Em pleno 2013, é inadmissível confundir o que é o português brasileiro dos falantes com maior prestígio socioeconômico (norma culta) e aquilo que uma longa tradição prescritivo-normativa criou no imaginário linguístico das pessoas, sobretudo das camadas privilegiadas da população (norma-padrão).
Resumo: norma culta e norma-padrão não são a mesma coisa! Assim, “eu vi ele” é norma culta, cultíssima, porque assim falam todos os brasileiros das camadas privilegiadas da sociedade, ao passo que “eu o vi” é norma-padrão, língua artificial, língua de ninguém.
A coisa piora quando tentam contrapor essa “norma culta” mal definida a uma outra, mais pantanosa ainda: a norma coloquial, que também aparece misturada com as noções deinformalidade, regionalismo língua falada. Aqui chegamos à beira do abismo...!

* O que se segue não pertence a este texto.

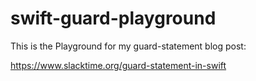 # swift-guard-playground

This is the Playground for my guard-statement blog post:

https://www.slacktime.org/guard-statement-in-swift

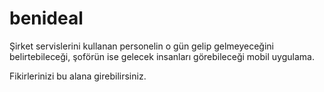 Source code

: benideal
========

Şirket servislerini kullanan personelin o gün gelip gelmeyeceğini belirtebileceği, şoförün ise gelecek insanları görebileceği mobil uygulama.

Fikirlerinizi bu alana girebilirsiniz.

É um um erro teórico sério definir a norma culta ou mesmo a norma-padrão como “linguagem formal”. Um falante altamente letrado pode perfeitamente se valer das formas padronizadas, prescritas nas gramáticas normativas, para se manifestar em situações de interação verbal qualificadas de informais.

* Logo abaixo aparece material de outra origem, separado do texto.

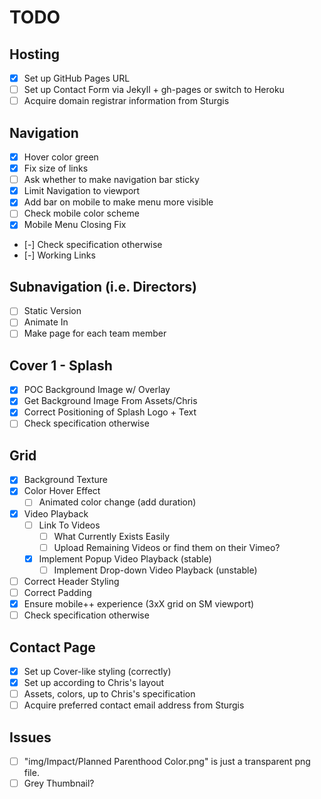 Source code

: # TODO

## Hosting

- [x] Set up GitHub Pages URL
- [ ] Set up Contact Form via Jekyll + gh-pages or switch to Heroku
- [ ] Acquire domain registrar information from Sturgis

## Navigation

- [x] Hover color green 
- [x] Fix size of links
- [ ] Ask whether to make navigation bar sticky
- [x] Limit Navigation to viewport
- [x] Add bar on mobile to make menu more visible
- [ ] Check mobile color scheme
- [x] Mobile Menu Closing Fix
- [-] Check specification otherwise
- [-] Working Links

## Subnavigation (i.e. Directors)

- [ ] Static Version
- [ ] Animate In
- [ ] Make page for each team member

## Cover 1 - Splash

- [x] POC Background Image w/ Overlay
- [x] Get Background Image From Assets/Chris
- [x] Correct Positioning of Splash Logo + Text
- [ ] Check specification otherwise

## Grid

- [x] Background Texture
- [x] Color Hover Effect
  - [ ] Animated color change (add duration)
- [x] Video Playback 
  - [ ] Link To Videos
    - [ ] What Currently Exists Easily
    - [ ] Upload Remaining Videos or find them on their Vimeo?
  - [x] Implement Popup Video Playback (stable)
  	- [ ] Implement Drop-down Video Playback (unstable)
- [ ] Correct Header Styling
- [ ] Correct Padding
- [x] Ensure mobile++ experience (3xX grid on SM viewport)
- [ ] Check specification otherwise

## Contact Page

- [x] Set up Cover-like styling (correctly)
- [x] Set up according to Chris's layout
- [ ] Assets, colors, up to Chris's specification
- [ ] Acquire preferred contact email address from Sturgis

## Issues

- [ ] "img/Impact/Planned Parenthood Color.png" is just a transparent png file.
- [ ] Grey Thumbnail?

A (in)formalidade de uma situação não se vincula exclusivamente ao emprego (ou não) de formas gramaticais normatizadas ou de uma pronúncia “culta”: há muitos outros elementos verbais e não verbais que colaboram para conferir maior ou menor formalidade a um evento comunicativo.
O adjetivo coloquial é o único que os jornalistas, em sua ampla maioria, parecem conhecer para definir qualquer uso da língua que não corresponda à ideia confusa, vaga e socialmente preconceituosa que eles fazem do que seja a língua “culta”.
Inevitavelmente, quando vão abordar, com sua habitual preguiça de pesquisar, algum fato que envolve questões de linguagem e ensino, eles  recorrem a essa palavra para, também sistematicamente, criticar, ironizar e combater os supostos defensores dessa “coloquialidade” que tanto parece assustá-los. E toca a acusar os linguistas de serem defensores do “vale tudo”.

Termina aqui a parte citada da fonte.